Feb. 23, 1923: Justices hear a challenge to 'English-only' laws
On a May afternoon in 1920, a county prosecutor showed up at a one-room parochial school in rural Nebraska to watch a 10-year-old boy take part in a crime. He watched as young Raymond Parpart read aloud an Old Testament Bible story about Jacob’s ladder. The crime evolved from the fact that the boy was reading in German. Parpart’s teacher, Robert Meyer, was later charged with violating Nebraska’s Siman Act, for which he could face jail time and a fine.
During decades of upheaval in Europe, heartland America had absorbed unprecedented levels of European immigration. Even the armistice ending the Great War brought no end to lingering fears that this tide of immigrants would bring European chaos to Middle America.
In response, Nebraska legislators passed the Siman Act in 1919, forbidding foreign language instruction through eighth grade in all schools. Like the post-war “English-only” laws in many other states, the act appeared to have solid federal support. An omnibus education initiative, the Smith-Towner Bill of 1918, included a requirement for the “Americanization of immigrants” through mandatory English instruction. State legislatures were offended by federal interference in education but convinced by virulent xenophobic organizations like the American Protective League that the unfamiliar spoken word—particularly German—was disloyal and dangerous to American cultural norms. One legislator noted: “If these people are Americans, let them speak our language. If they don’t know it, let them learn it. If they don’t like it, let them move.”
The brunt of this vitriol was aimed at a growing population of Catholics and Lutherans, many Italian or German by birth or by culture. It was no coincidence that Meyer taught at a school operated by the Zion Evangelical Congregation, one of the nation’s most influential Lutheran ministries. Moreover, the Bible reading was a carefully staged act of civil disobedience designed to place before the courts a challenge to the Siman Act and other such laws.
Meyer was tried and convicted, but he refused to pay the $25 fine. On appeal, the Nebraska Supreme Court ruled that enforcement of the Siman Act, like any mandatory education, was a legitimate exercise of state police power—this one directed at a potential public threat. But his lawyer Arthur Mullen—a naturalized citizen born in Canada and a former Nebraska attorney general—took a different approach before the U.S. Supreme Court. Instead of grounding his argument in a First Amendment right of religious expression, Mullen attacked the law as a violation of Meyer’s right to pursue his teaching profession, an abridgment of due process under the 14th Amendment.
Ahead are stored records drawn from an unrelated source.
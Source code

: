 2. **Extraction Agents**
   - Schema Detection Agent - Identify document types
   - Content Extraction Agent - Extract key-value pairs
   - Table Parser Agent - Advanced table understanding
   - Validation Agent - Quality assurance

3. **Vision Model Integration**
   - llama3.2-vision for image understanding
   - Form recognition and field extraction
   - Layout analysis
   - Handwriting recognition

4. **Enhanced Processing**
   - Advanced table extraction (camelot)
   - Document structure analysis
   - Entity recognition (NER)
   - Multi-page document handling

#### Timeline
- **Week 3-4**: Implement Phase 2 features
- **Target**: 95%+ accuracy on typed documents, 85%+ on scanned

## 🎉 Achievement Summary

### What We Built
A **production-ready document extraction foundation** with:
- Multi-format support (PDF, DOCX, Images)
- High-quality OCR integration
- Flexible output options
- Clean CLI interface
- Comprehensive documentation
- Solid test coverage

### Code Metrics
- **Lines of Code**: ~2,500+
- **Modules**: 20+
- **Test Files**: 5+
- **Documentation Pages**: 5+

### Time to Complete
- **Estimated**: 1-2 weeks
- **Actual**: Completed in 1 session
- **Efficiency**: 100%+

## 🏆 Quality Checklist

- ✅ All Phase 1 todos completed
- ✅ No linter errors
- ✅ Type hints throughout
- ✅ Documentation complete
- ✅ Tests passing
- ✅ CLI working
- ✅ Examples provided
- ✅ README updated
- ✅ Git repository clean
By the time the nation’s highest court was to consider Meyer’s criminal case, Nebraska legislators had adopted a newer, harsher version of the act. And in February 1923, the court heard arguments that included the Siman Act, the newer Nebraska legislation and English-only cases from Iowa and Ohio.
But it was Meyer v. Nebraska that dealt the blow. In a blistering 7-2 decision delivered in June, Justice James C. McReynolds derided the laws as an affront to not only the rights of teachers but also parents who desired to have their children educated as they see fit. McReynolds also directed specific attention to the disproportionate, irrational treatment of German immigrants.
“Mere knowledge of the German language cannot reasonably be regarded as harmful. Heretofore it has been commonly looked upon as helpful and desirable,” McReynolds wrote. “The protection of the Constitution extends to all—to those who speak other languages as well as to those born with English on the tongue. Perhaps it would be highly advantageous if all had ready understanding of our ordinary speech, but this cannot be coerced by methods which conflict with the Constitution—a desirable end cannot be promoted by prohibited means.”